東南アジアでは個人投資家の投資金利は依然として低いものの、過去1年間で投資への関心は大幅に上昇しました。最も多く挙げられる理由の一つは、新型コロナウイルス感染症(COVID-19)による経済的影響です。人々は貯蓄口座に預けるのではなく、投資から収益を得ようとしています。
「私のキャリアのほとんどは香港、シンガポール、そしてインドの一部で過ごしました。文化的に、私たちは常に「貯金、貯金、貯金」と言われてきたと思います」とアローラ氏は言います。「銀行が好金利を提供していたので、それは当然のことでした。しかし今、ほとんどの経済は実質金利がマイナスになっています。」消費者がオンラインウォレットやその他のデジタル金融サービスに慣れてきたことに加え、これが投資アプリの登場のきっかけとなり、従来の証券会社を利用しなかったかもしれない顧客を引きつけました。

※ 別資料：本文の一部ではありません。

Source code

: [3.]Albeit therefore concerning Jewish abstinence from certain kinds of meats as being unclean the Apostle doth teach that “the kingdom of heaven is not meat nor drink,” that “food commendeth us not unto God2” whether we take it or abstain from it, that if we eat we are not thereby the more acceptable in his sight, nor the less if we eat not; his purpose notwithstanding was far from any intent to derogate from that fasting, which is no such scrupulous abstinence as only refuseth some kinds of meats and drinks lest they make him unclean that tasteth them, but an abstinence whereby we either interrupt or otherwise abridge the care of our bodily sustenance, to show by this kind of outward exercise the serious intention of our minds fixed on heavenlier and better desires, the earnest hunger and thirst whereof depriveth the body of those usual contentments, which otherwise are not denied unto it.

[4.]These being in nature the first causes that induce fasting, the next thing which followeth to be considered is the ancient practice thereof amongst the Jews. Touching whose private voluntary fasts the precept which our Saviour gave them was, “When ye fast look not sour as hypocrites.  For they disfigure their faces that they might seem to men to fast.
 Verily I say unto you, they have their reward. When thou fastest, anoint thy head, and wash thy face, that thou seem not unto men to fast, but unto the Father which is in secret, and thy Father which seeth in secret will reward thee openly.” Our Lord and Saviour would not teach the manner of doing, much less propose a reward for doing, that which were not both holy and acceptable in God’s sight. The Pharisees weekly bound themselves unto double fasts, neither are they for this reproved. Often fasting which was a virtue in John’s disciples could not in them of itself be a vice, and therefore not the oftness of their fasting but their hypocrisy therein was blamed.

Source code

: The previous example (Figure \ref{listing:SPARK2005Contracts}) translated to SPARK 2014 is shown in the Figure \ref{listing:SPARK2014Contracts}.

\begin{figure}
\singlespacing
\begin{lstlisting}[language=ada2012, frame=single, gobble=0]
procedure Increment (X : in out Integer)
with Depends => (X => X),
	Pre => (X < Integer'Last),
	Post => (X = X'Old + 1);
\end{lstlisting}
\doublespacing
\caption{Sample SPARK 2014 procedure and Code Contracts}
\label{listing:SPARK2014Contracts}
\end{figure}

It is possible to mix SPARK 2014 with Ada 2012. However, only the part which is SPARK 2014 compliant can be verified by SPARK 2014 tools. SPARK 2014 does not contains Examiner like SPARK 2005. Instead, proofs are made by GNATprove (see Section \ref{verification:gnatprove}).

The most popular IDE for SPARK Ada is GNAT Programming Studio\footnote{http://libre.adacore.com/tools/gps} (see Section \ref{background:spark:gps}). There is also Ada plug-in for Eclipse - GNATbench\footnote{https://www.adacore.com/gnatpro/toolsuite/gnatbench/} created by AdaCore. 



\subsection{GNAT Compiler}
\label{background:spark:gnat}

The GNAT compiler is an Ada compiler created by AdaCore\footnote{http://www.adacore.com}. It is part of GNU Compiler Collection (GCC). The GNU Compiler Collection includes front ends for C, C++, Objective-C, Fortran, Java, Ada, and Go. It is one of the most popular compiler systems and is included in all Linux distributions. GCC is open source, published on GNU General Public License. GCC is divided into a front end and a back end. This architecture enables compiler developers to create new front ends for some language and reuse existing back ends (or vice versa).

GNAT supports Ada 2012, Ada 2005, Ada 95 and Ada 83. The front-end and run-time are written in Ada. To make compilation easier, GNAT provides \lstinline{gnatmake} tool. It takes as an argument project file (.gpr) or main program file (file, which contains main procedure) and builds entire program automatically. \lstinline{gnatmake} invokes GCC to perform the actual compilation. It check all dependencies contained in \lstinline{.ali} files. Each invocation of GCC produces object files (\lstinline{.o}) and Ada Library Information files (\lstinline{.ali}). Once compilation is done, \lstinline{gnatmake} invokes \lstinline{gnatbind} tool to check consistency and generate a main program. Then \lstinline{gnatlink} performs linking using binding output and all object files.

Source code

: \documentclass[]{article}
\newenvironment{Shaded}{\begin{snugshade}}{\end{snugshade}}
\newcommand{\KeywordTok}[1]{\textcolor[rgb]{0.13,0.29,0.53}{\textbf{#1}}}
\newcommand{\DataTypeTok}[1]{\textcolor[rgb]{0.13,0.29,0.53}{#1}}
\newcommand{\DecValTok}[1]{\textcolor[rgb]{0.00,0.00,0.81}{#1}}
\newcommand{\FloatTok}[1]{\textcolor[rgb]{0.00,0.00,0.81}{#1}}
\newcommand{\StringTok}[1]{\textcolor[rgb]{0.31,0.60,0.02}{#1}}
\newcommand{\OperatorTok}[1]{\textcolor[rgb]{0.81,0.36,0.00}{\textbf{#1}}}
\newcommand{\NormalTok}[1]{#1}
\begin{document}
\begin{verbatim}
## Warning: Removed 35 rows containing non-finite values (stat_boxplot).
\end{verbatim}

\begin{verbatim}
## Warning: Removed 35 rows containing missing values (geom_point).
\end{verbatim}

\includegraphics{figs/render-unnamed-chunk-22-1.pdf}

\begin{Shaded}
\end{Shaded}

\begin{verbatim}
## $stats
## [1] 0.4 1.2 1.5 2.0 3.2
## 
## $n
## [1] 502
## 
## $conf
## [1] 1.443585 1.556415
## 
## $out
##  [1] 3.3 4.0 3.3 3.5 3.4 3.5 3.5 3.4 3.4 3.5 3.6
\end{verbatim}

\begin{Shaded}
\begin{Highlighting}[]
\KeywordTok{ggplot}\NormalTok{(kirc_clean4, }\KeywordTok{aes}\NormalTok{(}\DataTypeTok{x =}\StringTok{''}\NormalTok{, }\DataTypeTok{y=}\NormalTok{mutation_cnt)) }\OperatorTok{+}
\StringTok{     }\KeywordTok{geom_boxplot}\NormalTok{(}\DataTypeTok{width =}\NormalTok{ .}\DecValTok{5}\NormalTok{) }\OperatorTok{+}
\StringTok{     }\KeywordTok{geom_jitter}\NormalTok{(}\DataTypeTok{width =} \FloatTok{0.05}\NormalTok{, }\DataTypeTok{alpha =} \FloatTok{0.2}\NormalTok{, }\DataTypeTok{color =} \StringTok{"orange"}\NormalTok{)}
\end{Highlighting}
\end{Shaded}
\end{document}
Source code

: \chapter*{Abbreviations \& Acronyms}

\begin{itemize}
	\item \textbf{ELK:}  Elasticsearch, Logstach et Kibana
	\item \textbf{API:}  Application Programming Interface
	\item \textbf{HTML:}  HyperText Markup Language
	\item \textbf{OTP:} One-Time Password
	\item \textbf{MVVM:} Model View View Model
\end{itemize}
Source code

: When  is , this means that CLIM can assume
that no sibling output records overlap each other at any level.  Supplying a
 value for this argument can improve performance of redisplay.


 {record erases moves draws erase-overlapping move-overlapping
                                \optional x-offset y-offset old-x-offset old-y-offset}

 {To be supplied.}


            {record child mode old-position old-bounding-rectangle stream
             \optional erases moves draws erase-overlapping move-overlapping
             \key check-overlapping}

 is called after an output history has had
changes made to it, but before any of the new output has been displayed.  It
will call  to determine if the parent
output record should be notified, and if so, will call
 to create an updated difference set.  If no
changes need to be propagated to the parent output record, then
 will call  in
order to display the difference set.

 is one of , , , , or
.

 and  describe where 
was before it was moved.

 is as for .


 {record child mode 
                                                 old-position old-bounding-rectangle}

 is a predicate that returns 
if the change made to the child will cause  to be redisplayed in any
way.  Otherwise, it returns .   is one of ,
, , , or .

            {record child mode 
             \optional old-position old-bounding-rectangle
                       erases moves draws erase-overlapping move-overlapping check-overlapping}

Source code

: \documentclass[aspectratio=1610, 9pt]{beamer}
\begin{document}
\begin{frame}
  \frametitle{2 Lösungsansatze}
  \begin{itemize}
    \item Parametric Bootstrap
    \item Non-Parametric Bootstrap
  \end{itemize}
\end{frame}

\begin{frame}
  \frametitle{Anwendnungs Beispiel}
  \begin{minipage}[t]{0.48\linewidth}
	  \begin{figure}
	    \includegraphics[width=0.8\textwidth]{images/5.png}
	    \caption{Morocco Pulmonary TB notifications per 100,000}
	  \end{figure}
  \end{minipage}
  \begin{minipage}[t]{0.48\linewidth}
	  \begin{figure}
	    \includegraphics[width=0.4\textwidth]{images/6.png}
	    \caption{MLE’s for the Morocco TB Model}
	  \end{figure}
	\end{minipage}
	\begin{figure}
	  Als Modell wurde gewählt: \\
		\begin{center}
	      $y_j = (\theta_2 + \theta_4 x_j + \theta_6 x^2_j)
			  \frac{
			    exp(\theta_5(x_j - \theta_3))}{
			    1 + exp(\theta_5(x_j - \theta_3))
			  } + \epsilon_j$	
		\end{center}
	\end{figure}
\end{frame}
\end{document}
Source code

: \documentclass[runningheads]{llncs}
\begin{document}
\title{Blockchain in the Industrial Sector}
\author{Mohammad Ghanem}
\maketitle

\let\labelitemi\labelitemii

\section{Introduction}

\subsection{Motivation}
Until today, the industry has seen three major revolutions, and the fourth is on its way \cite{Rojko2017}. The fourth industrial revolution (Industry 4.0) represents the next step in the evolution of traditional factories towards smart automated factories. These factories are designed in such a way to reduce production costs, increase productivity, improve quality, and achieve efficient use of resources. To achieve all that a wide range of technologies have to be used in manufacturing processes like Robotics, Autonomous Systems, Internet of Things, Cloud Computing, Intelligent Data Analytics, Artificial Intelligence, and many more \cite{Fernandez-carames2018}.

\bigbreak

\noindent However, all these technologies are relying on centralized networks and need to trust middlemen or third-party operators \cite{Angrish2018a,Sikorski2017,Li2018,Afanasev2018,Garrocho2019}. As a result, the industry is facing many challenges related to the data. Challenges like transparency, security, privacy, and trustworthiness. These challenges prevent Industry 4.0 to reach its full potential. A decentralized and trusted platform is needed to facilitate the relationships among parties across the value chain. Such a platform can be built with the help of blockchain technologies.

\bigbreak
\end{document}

アローラ氏は、人々が投資に興味を持つようになるのは5~7年かけて徐々に進むだろうと予想していたが、実際には、その変化ははるかに速いペースで進んでいると述べた。「私の考えでは、明日の貯蓄口座は賢い投資口座になる。これはSyfeを立ち上げて以来の私の考えですが、この1年で、この変化は必ず起こるべきだ、しかももっと大きな規模で起こらなければならないことが明らかになりました。ですから、この波は今後も続くと思います」と彼は言う。
多くの投資アプリがミレニアル世代のユーザーに焦点を当てているのに対し、Syfeのターゲット層はより幅広い。アローラ氏によると、過去6~9ヶ月で50歳以上のユーザーが増加しており、最年長ユーザーは93歳だという。
「このセグメントのユーザーの割合は大きくなっており、実際、彼らは一般的に可処分所得が多い傾向にあります。私たちの経験では、50代の平均的な顧客は、従来の30代から40代のほぼ2倍の頻度で利用しています」とアローラ氏は述べています。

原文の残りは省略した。